Here is an example to train binary logistic regression with L2 regularization using
L-BFGS optimizer.
{% highlight scala %}
import org.apache.spark.SparkContext
import org.apache.spark.mllib.evaluation.BinaryClassificationMetrics
import org.apache.spark.mllib.linalg.Vectors
import org.apache.spark.mllib.util.MLUtils
import org.apache.spark.mllib.classification.LogisticRegressionModel
val data = MLUtils.loadLibSVMFile(sc, "mllib/data/sample_libsvm_data.txt")
val numFeatures = data.take(1)(0).features.size
// Split data into training (60%) and test (40%).
val splits = data.randomSplit(Array(0.6, 0.4), seed = 11L)
// Append 1 into the training data as intercept.
val training = splits(0).map(x => (x.label, MLUtils.appendBias(x.features))).cache()
val test = splits(1)
// Run training algorithm to build the model
val numCorrections = 10
val convergenceTol = 1e-4
val maxNumIterations = 20
val regParam = 0.1
val initialWeightsWithIntercept = Vectors.dense(new Array[Double](numFeatures + 1))

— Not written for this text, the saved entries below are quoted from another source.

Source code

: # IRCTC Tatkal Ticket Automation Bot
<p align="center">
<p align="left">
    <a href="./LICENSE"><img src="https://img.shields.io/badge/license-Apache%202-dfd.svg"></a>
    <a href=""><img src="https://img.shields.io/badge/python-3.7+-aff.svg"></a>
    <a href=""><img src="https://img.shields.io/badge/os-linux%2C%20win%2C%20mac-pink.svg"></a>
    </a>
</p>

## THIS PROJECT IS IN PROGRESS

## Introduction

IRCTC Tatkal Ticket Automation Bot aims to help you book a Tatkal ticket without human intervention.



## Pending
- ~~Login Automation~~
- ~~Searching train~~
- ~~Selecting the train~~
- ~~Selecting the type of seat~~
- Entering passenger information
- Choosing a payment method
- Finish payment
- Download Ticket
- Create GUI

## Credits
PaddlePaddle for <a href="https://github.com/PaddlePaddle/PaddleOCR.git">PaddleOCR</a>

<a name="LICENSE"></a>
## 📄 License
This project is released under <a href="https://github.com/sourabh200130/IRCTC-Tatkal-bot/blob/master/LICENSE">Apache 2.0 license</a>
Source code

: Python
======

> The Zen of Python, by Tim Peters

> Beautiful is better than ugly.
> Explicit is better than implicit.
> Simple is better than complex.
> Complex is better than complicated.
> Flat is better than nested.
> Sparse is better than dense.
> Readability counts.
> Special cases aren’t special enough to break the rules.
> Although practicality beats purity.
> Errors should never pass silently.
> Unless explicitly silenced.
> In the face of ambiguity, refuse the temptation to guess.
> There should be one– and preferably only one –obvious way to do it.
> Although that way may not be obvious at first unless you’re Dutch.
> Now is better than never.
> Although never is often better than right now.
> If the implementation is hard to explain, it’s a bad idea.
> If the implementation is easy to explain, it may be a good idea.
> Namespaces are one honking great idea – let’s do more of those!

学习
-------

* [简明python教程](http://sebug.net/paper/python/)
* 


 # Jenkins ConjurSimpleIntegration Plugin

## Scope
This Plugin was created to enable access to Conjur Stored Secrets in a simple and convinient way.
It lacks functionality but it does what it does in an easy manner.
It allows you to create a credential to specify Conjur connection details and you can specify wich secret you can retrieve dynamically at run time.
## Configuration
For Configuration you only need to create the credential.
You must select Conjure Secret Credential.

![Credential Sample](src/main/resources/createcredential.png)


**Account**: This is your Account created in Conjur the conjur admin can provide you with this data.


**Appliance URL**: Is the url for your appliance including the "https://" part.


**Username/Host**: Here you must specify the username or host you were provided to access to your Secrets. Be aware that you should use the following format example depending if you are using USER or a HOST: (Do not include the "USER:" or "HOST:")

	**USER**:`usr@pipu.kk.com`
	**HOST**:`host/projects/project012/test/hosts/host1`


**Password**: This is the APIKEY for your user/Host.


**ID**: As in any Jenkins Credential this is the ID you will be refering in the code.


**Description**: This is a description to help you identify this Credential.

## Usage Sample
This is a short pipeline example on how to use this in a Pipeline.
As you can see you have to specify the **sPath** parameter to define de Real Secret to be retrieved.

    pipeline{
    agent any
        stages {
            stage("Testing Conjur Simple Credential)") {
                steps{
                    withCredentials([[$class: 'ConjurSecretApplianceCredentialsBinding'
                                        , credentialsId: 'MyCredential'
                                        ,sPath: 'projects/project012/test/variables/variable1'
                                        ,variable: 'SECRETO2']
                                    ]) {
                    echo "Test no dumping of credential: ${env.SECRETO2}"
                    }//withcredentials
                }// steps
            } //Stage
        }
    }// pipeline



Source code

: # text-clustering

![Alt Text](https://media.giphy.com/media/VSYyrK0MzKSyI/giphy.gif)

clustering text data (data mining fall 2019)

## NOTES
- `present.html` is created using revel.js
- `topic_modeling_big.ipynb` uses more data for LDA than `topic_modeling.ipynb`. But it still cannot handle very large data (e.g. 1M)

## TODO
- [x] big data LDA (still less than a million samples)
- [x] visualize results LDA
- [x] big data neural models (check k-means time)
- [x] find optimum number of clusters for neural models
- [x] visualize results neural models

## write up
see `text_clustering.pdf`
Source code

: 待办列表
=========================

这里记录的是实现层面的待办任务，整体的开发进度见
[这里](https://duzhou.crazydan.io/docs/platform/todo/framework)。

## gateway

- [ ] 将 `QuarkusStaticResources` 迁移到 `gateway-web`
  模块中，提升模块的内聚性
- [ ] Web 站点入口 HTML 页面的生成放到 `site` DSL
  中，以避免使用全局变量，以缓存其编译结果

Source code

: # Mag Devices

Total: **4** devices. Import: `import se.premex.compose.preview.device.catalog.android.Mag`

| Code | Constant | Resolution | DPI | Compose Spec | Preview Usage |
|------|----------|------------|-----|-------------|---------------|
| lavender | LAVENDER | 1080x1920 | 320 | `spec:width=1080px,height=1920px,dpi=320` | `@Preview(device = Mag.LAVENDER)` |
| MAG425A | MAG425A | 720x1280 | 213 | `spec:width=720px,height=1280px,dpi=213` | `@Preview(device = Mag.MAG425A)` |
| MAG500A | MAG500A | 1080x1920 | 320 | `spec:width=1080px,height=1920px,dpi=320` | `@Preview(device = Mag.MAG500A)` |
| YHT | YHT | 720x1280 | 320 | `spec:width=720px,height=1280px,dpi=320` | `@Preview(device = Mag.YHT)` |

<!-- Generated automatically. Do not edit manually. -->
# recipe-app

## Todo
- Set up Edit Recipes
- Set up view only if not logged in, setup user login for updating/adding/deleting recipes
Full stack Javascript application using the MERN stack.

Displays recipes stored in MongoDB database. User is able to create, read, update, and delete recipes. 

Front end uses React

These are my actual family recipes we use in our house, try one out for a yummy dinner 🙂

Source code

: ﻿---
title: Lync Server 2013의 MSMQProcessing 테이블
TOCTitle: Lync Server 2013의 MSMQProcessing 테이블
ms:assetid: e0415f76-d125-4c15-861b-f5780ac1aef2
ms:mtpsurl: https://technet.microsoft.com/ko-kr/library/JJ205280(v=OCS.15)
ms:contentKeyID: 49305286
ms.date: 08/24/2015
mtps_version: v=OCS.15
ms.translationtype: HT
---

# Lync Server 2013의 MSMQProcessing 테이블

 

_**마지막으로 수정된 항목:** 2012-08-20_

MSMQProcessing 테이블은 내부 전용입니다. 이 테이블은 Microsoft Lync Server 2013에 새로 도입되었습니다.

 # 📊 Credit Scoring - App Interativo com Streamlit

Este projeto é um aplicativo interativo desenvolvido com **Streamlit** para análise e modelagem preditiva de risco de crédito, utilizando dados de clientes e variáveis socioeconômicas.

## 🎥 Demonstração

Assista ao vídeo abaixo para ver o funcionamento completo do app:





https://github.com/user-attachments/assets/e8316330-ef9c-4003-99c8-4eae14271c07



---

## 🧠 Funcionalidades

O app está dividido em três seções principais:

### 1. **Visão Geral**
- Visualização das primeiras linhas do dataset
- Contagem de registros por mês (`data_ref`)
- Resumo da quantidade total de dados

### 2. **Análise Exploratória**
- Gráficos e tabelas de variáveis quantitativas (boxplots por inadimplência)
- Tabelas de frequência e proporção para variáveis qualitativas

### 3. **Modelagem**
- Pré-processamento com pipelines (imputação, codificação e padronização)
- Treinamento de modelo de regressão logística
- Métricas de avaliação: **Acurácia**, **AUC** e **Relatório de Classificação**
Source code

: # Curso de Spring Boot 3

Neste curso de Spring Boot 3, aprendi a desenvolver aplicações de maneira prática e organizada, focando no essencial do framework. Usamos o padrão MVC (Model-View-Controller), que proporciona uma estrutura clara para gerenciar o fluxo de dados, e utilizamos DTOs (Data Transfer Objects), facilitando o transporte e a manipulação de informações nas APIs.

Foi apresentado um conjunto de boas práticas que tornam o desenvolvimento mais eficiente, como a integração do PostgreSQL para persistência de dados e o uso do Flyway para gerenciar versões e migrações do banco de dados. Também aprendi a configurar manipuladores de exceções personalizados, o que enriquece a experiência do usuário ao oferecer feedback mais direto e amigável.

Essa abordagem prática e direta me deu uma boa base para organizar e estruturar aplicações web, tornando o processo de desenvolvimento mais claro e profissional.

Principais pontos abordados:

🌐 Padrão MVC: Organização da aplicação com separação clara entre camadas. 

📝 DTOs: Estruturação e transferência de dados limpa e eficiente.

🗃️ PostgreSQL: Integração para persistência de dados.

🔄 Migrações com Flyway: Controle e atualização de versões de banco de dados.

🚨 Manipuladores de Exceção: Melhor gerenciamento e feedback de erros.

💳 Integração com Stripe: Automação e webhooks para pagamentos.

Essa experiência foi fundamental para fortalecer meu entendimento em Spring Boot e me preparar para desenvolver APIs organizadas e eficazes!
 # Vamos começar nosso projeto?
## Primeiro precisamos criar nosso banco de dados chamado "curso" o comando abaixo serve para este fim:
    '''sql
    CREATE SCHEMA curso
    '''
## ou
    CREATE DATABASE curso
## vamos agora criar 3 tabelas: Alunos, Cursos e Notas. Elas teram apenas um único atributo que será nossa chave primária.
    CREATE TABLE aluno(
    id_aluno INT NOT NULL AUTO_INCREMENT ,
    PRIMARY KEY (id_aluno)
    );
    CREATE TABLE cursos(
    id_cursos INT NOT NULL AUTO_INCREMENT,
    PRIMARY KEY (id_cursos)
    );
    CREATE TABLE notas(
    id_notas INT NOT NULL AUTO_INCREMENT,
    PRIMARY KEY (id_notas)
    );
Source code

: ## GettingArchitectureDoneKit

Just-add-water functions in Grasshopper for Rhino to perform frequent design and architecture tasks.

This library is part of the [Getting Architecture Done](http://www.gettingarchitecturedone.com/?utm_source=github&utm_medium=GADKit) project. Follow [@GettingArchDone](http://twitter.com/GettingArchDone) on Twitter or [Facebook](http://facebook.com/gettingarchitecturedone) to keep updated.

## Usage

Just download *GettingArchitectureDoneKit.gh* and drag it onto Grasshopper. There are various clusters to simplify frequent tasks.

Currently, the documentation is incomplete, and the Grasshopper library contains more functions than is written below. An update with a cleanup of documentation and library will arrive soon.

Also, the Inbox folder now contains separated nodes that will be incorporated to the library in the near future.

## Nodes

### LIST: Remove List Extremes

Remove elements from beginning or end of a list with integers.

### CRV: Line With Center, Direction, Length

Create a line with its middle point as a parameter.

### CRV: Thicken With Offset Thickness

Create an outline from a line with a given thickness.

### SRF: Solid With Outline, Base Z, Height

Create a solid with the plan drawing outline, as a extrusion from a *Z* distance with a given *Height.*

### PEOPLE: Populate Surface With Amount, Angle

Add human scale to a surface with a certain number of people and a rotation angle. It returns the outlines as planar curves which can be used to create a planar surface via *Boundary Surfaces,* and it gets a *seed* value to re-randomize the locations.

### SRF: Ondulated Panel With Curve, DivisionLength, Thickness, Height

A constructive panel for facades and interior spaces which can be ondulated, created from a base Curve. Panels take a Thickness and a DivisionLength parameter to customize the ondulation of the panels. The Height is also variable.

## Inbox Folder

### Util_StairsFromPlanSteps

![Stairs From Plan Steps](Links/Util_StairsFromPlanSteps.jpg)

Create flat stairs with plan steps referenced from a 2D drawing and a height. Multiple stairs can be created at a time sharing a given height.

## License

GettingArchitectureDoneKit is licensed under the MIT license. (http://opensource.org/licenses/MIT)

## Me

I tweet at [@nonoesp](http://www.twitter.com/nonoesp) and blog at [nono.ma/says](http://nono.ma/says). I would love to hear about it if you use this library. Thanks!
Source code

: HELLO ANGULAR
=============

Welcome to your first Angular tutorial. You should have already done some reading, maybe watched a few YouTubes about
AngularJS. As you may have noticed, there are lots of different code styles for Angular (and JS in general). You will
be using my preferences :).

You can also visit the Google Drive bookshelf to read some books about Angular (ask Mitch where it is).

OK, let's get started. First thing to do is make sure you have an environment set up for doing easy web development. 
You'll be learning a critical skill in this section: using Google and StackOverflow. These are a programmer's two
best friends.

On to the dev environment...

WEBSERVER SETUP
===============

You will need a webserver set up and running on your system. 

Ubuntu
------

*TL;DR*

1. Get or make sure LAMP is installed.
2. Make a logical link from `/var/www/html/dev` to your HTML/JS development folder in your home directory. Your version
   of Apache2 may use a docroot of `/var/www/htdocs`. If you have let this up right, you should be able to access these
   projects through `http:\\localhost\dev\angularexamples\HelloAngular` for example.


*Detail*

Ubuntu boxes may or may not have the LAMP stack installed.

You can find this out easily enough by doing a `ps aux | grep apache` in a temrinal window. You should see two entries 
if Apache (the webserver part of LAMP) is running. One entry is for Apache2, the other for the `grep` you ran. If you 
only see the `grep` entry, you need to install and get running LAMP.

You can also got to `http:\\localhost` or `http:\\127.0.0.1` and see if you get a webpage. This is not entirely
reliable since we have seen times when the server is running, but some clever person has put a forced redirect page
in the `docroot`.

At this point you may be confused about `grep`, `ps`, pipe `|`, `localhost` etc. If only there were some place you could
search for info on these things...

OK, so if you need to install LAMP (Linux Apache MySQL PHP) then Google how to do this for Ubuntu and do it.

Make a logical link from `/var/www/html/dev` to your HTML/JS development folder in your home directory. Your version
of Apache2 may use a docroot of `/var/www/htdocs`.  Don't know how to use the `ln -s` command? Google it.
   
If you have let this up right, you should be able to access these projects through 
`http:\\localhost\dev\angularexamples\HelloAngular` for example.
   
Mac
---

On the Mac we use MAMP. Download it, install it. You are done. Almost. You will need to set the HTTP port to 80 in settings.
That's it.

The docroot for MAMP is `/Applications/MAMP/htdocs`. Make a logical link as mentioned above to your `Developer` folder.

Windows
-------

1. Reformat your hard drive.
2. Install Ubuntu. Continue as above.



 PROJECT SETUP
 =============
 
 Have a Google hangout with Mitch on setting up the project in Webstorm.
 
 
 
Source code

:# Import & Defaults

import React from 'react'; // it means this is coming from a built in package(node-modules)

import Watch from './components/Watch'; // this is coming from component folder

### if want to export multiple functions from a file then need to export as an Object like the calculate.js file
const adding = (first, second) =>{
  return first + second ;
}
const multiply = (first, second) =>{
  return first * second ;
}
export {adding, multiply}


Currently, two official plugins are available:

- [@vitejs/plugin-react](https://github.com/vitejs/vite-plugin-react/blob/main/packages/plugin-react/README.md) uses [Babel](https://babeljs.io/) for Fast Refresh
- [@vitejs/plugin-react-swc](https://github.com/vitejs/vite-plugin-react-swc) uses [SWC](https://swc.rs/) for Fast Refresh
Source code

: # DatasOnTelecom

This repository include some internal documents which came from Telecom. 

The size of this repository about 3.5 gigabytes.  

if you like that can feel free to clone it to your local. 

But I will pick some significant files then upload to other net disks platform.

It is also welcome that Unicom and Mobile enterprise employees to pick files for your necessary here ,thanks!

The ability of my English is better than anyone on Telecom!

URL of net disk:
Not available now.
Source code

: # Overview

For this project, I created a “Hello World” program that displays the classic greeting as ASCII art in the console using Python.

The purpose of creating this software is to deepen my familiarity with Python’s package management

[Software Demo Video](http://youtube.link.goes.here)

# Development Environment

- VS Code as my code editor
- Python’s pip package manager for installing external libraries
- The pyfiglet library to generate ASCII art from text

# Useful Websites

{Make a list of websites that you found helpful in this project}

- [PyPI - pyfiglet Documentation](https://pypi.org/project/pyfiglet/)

val (weightsWithIntercept, loss) = LBFGS.runLBFGS(
training,
new LogisticGradient(),
new SquaredL2Updater(),
numCorrections,
convergenceTol,
maxNumIterations,
regParam,
initialWeightsWithIntercept)
val model = new LogisticRegressionModel(
Vectors.dense(weightsWithIntercept.toArray.slice(0, weightsWithIntercept.size - 1)),
weightsWithIntercept(weightsWithIntercept.size - 1))
// Clear the default threshold.
model.clearThreshold()
// Compute raw scores on the test set.
val scoreAndLabels = test.map { point =>
val score = model.predict(point.features)
(score, point.label)
}
// Get evaluation metrics.
val metrics = new BinaryClassificationMetrics(scoreAndLabels)
val auROC = metrics.areaUnderROC()
println("Loss of each step in training process")
loss.foreach(println)
println("Area under ROC = " + auROC)
{% endhighlight %}
#### Developer's note
Since the Hessian is constructed approximately from previous gradient evaluations,
the objective function can not be changed during the optimization process.
As a result, Stochastic L-BFGS will not work naively by just using miniBatch;
therefore, we don't provide this until we have better understanding.
* `Updater` is a class originally designed for gradient decent which computes
the actual gradient descent step. However, we're able to take the gradient and
loss of objective function of regularization for L-BFGS by ignoring the part of logic
only for gradient decent such as adaptive step size stuff. We will refactorize
this into regularizer to replace updater to separate the logic between
regularization and step update later.